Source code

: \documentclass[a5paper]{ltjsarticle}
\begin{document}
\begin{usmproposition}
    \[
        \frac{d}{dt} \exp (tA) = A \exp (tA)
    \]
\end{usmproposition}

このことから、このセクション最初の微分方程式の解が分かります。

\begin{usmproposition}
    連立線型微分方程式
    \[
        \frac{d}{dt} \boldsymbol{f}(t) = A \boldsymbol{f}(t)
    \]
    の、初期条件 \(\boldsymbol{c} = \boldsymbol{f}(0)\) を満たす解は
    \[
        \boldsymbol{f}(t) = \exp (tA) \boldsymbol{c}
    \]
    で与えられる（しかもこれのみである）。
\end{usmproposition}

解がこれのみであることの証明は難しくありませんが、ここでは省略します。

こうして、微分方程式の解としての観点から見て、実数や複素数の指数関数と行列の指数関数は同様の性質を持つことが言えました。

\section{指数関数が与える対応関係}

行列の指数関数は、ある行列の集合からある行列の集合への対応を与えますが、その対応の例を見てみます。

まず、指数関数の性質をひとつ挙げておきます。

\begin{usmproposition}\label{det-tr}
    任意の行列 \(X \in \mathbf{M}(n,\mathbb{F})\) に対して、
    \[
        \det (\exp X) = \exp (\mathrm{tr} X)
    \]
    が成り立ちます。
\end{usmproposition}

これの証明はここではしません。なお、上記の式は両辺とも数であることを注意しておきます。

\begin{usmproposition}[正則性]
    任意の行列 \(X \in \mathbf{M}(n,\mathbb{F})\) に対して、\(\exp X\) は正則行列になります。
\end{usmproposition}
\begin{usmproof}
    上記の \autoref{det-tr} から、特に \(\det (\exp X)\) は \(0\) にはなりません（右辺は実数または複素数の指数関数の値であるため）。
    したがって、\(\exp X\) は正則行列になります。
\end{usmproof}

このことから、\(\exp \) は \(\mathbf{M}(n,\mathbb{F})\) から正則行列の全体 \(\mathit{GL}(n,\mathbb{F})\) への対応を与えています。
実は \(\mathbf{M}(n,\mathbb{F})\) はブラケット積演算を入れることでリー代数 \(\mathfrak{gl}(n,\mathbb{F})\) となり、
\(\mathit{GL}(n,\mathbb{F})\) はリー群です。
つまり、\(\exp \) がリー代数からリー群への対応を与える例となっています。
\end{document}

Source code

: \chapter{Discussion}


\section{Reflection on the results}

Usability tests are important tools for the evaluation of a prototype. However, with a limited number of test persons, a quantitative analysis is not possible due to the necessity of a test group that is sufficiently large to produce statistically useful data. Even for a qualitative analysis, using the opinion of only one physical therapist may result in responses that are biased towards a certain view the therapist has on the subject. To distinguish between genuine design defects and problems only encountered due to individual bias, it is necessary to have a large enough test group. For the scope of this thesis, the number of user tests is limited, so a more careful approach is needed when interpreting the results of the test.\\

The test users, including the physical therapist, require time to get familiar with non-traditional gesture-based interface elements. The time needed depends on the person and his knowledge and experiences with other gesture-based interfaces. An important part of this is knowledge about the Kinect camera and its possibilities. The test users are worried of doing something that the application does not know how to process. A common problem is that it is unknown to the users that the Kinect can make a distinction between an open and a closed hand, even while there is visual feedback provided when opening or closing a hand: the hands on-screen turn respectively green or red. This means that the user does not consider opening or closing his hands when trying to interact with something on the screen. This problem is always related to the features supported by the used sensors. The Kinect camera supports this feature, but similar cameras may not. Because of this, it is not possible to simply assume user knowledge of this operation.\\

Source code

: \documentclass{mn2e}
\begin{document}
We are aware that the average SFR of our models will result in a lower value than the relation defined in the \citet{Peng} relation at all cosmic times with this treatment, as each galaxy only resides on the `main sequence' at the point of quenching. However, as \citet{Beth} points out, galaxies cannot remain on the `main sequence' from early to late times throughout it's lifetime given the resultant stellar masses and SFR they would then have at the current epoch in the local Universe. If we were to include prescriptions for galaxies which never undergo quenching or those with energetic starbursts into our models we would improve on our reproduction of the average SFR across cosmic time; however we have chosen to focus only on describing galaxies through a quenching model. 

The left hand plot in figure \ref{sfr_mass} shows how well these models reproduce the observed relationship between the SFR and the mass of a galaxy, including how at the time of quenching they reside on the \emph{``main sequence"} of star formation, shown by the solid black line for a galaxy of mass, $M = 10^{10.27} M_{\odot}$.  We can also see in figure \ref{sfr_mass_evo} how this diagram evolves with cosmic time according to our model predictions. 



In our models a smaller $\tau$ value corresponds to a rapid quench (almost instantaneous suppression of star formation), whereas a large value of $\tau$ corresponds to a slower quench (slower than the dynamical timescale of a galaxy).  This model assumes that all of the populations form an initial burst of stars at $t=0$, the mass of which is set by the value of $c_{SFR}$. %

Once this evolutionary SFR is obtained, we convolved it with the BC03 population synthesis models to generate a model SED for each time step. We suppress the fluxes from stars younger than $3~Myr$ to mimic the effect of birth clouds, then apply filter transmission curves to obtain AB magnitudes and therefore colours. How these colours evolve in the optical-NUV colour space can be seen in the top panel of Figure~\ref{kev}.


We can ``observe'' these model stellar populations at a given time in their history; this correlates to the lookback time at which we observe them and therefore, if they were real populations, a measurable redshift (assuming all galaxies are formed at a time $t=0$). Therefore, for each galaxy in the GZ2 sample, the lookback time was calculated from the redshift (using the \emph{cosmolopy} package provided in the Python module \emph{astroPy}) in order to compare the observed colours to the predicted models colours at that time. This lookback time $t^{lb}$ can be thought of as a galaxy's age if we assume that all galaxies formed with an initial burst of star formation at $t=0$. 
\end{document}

★ ★ ★ ★

§ **Work item**: Out of the records above, pull each line containing the word "observed".

§ **Response**:
The left hand plot in figure \ref{sfr_mass} shows how well these models reproduce the observed relationship between the SFR and the mass of a galaxy, including how at the time of quenching they reside on the \emph{``main sequence"} of star formation, shown by the solid black line for a galaxy of mass, $M = 10^{10.27} M_{\odot}$.  We can also see in figure \ref{sfr_mass_evo} how this diagram evolves with cosmic time according to our model predictions. 
We can ``observe'' these model stellar populations at a given time in their history; this correlates to the lookback time at which we observe them and therefore, if they were real populations, a measurable redshift (assuming all galaxies are formed at a time $t=0$). Therefore, for each galaxy in the GZ2 sample, the lookback time was calculated from the redshift (using the \emph{cosmolopy} package provided in the Python module \emph{astroPy}) in order to compare the observed colours to the predicted models colours at that time. This lookback time $t^{lb}$ can be thought of as a galaxy's age if we assume that all galaxies formed with an initial burst of star formation at $t=0$. 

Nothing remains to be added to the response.